I got my first hand gun in Nov of 2010 -- a Glock 19. Like you, I thought the manual was a bit vague. There are many YouTube videos on how to clean/lubricate these -- and everybody does it a little (sometimes a lot) differently with different products.

So I called Glock directly and here's what I was told about lubricating the gun....(assuming you've already cleaned it)
- The guy I spoke with recommended using Breakfree CLP
- Put 1 drop on either side of the frame on the rails, do the same on the slide
- Put a drop on the barrel and spread it around
- Assemble the gun and rack the slide several times to spread the oil (that's 5 drops total)

You can wipe the outside of the slide with a drop if you want to clean it up / wipe it down.
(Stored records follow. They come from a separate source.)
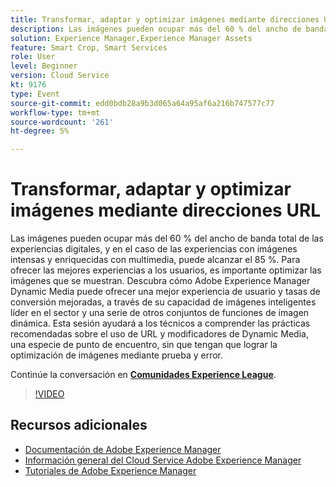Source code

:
 ```yaml
---
title: Transformar, adaptar y optimizar imágenes mediante direcciones URL
description: Las imágenes pueden ocupar más del 60 % del ancho de banda total de las experiencias digitales, y en el caso de las experiencias con imágenes intensas y enriquecidas con multimedia, puede alcanzar el 85 %. Para ofrecer las mejores experiencias a los usuarios, es importante optimizar las imágenes que se muestran. Descubra cómo Adobe Experience Manager Dynamic Media puede ofrecer una mejor experiencia de usuario y tasas de conversión mejoradas, a través de su capacidad de imágenes inteligentes líder en el sector y una serie de otros conjuntos de funciones de imagen dinámica. Esta sesión ayudará a los técnicos a comprender las prácticas recomendadas sobre el uso de URL y modificadores de Dynamic Media, una especie de punto de encuentro, sin que tengan que lograr la optimización de imágenes mediante prueba y error.
solution: Experience Manager,Experience Manager Assets
feature: Smart Crop, Smart Services
role: User
level: Beginner
version: Cloud Service
kt: 9176
type: Event
source-git-commit: edd0bdb28a9b3d065a64a95af6a216b747577c77
workflow-type: tm+mt
source-wordcount: '261'
ht-degree: 5%

---
```


# Transformar, adaptar y optimizar imágenes mediante direcciones URL

Las imágenes pueden ocupar más del 60 % del ancho de banda total de las experiencias digitales, y en el caso de las experiencias con imágenes intensas y enriquecidas con multimedia, puede alcanzar el 85 %. Para ofrecer las mejores experiencias a los usuarios, es importante optimizar las imágenes que se muestran. Descubra cómo Adobe Experience Manager Dynamic Media puede ofrecer una mejor experiencia de usuario y tasas de conversión mejoradas, a través de su capacidad de imágenes inteligentes líder en el sector y una serie de otros conjuntos de funciones de imagen dinámica. Esta sesión ayudará a los técnicos a comprender las prácticas recomendadas sobre el uso de URL y modificadores de Dynamic Media, una especie de punto de encuentro, sin que tengan que lograr la optimización de imágenes mediante prueba y error.

Continúe la conversación en **[Comunidades Experience League](https://adobe.ly/3F58miP)**.

>[!VIDEO](https://video.tv.adobe.com/v/337847/?quality=12&learn=on&hidetitle=true)

## Recursos adicionales

- [Documentación de Adobe Experience Manager ](https://experienceleague.adobe.com/docs/experience-manager-cloud-service.html?lang=es)
- [Información general del Cloud Service Adobe Experience Manager](https://experienceleague.adobe.com/docs/experience-manager-cloud-service/overview/home.html)
- [Tutoriales de Adobe Experience Manager](https://experienceleague.adobe.com/docs/experience-manager-tutorials.html)
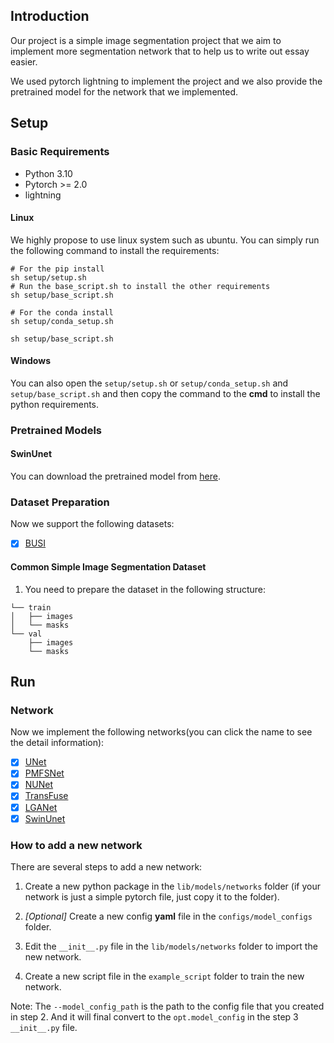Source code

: ## Introduction

Our project is a simple image segmentation project that we aim to implement more segmentation network that to help us to
write out essay easier.

We used pytorch lightning to implement the project and we also provide the pretrained model for the network that we
implemented.

## Setup

### Basic Requirements

- Python 3.10
- Pytorch >= 2.0
- lightning

#### Linux

We highly propose to use linux system such as ubuntu. You can simply run the following command to install the
requirements:

```shell
# For the pip install
sh setup/setup.sh 
# Run the base_script.sh to install the other requirements
sh setup/base_script.sh
``` 

```shell
# For the conda install
sh setup/conda_setup.sh

sh setup/base_script.sh
```

#### Windows

You can also open the `setup/setup.sh` or `setup/conda_setup.sh` and `setup/base_script.sh` and then copy the command to
the **cmd** to install the python requirements.

### Pretrained Models

#### SwinUnet

You can download the pretrained model
from [here](https://drive.google.com/drive/folders/1UC3XOoezeum0uck4KBVGa8osahs6rKUY?usp=sharing).

### Dataset Preparation

Now we support the following datasets:

- [x] [BUSI](docs/dataset/BUSI.md)

#### Common Simple Image Segmentation Dataset

1. You need to prepare the dataset in the following structure:

```
└── train
│   ├── images
│   └── masks
└── val
    ├── images
    └── masks
```

## Run

### Network

Now we implement the following networks(you can click the name to see the detail information):

- [x] [UNet](docs/network/UNet.md)
- [x] [PMFSNet](docs/network/PMFSNet.md)
- [x] [NUNet](docs/network/NUNet.md)
- [x] [TransFuse](docs/network/TransFuse.md)
- [x] [LGANet](docs/network/LGANet.md)
- [x] [SwinUnet](docs/network/SwinUnet.md)

### How to add a new network

There are several steps to add a new network:

1. Create a new python package in the `lib/models/networks` folder (if your network is just a simple pytorch file, just
   copy it to the folder).

2. *\[Optional\]* Create a new config **yaml** file in the `configs/model_configs` folder.
3. Edit the `__init__.py` file in the `lib/models/networks` folder to import the new network.
4. Create a new script file in the `example_script` folder to train the new network.

Note:
The `--model_config_path` is the path to the config file that you created in step 2. And it will final convert to the `opt.model_config` in the step 3 `__init__.py` file.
They require very little lubrication. On some of these YouTube videos, you'll see folks put oil all over these guns and it's just not necessary. Long-term, the excess oil can hold dirt and cause problems.

IMO, these are very easy guns to field strip and clean. If it takes you more than 5 minutes to clean the gun -- then you're probably overdoing it.


----------



## barstoolguru (Mar 3, 2012)

the above poster is right but me I use plain old grease right out of the garage and put a touch on the rails and I like to coat everything on the inside with a oily rag to keep and potential rust from getting a grip on the parts along with a wipe down at night before I kiss it and put it to bed.


----------



## DWARREN123 (May 11, 2006)

One drop on the barrel and rub it all over. One drop on the inside of slide and rub in. One small drop down each rail relief on the slide and one very small drop on each rail on the frame.
This is what I do and have had no lube related problems. Too much lube will not hurt but it will get all over your hands at the least and collect crud.
I have found no need for any lube on most parts just keep them fairly clean.
Glocks are not clean or lube hogs like some. :mrgreen:


----------



## DJ Niner (Oct 3, 2006)

One additional point: do not lubricate the striker/firing pin, or the tunnel in the slide where it rides, as this can cause problems. It's a bit counter-intuitive, but the striker should be dry for best results.


----------



## Tulsajim (Apr 3, 2012)

Thanks to all for responses. It is good to know that the Glocks are so simple to keep lubricated.

Tulsajim


----------



## dman (May 14, 2012)

Any part that moves not counting mag. or firing pin.


----------



## tbone1964 (Jun 18, 2010)

hers a lube guide for glocks from the owners manual
Glock Lubrication - How To Lubricate Your Glock


----------



## dg8r (May 24, 2012)

Get some Froglube and follow their instructions.


----------



## SouthernBoy (Jun 27, 2007)

If your Glock is a primary carry gun, consider using either a high quality silicone spray (CRC Heavy Duty) or a dry lube (Hornady One Shot). Your gun will attract far less lint, dirt, and debris with these items than it will with an oil. And happily, Glocks don't require much lubrication.


----------